List all lines of the data containing the word "Their".

◆ **Given records**:
-------------------------

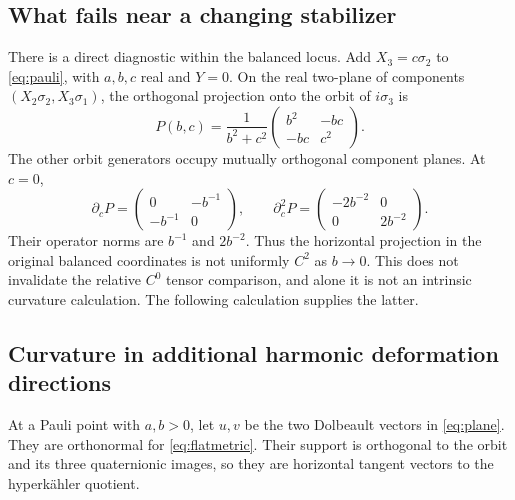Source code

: \subsection{What fails near a changing stabilizer}
There is a direct diagnostic within the balanced locus. Add
$X_3=c\sigma_2$ to \eqref{eq:pauli}, with $a,b,c$ real and
$Y=0$. On the real two-plane of components
$(X_2\sigma_2,X_3\sigma_1)$, the orthogonal projection onto the
orbit of $i\sigma_3$ is
\begin{equation}\label{eq:projector}
 P(b,c)=\frac1{b^2+c^2}
 \begin{pmatrix}b^2&-bc\\-bc&c^2\end{pmatrix}.
\end{equation}
The other orbit generators occupy mutually orthogonal component
planes. At $c=0$,
\begin{equation}\label{eq:projectorderivatives}
 \partial_cP=\begin{pmatrix}0&-b^{-1}\\-b^{-1}&0\end{pmatrix},
 \qquad
 \partial_c^2P=\begin{pmatrix}-2b^{-2}&0\\0&2b^{-2}\end{pmatrix}.
\end{equation}
Their operator norms are $b^{-1}$ and $2b^{-2}$. Thus the
horizontal projection in the original balanced coordinates is not
uniformly $C^2$ as $b\to0$. This does not invalidate the relative
$C^0$ tensor comparison, and alone it is not an intrinsic curvature
calculation. The following calculation supplies the latter.

\subsection{Curvature in additional harmonic deformation directions}
At a Pauli point with $a,b>0$, let $u,v$ be the two Dolbeault
vectors in \eqref{eq:plane}. They are orthonormal for
\eqref{eq:flatmetric}. Their support is orthogonal to the orbit
and its three quaternionic images, so they are horizontal tangent
vectors to the hyperk\"ahler quotient.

-------------------------

◆ **Answer space**:
Their operator norms are $b^{-1}$ and $2b^{-2}$. Thus the
\eqref{eq:flatmetric}. Their support is orthogonal to the orbit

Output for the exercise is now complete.